__Problem to solve__
For the word "générations", state the number of lines in the data that contain it, and nothing else.

__Data excerpts__
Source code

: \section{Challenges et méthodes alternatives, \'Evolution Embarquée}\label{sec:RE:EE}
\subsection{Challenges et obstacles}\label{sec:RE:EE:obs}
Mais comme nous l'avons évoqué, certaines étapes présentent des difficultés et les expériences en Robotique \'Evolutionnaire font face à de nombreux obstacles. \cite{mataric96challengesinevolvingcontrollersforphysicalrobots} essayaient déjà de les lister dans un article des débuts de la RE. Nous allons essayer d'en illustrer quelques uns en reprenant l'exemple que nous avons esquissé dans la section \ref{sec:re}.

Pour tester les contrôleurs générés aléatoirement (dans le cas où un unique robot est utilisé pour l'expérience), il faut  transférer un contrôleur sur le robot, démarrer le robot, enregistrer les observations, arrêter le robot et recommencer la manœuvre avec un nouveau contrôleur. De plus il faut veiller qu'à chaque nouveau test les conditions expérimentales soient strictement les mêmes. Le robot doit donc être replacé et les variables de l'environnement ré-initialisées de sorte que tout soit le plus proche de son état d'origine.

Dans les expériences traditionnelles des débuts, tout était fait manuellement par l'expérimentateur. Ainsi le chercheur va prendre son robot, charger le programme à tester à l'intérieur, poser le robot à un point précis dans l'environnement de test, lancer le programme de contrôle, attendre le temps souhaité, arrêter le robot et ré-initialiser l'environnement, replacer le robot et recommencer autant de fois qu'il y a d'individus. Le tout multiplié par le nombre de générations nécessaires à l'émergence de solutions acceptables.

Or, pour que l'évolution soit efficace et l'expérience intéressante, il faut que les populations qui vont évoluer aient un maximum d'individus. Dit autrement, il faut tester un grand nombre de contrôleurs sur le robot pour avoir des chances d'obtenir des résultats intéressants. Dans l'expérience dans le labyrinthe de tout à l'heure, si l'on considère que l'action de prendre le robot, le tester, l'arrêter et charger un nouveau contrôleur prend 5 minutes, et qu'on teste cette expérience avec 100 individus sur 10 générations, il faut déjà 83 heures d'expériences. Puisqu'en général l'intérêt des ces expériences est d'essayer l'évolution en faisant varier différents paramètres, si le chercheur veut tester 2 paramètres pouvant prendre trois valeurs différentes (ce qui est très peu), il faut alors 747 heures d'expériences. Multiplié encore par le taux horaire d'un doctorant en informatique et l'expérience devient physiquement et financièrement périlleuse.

__Answer for this exercise__
2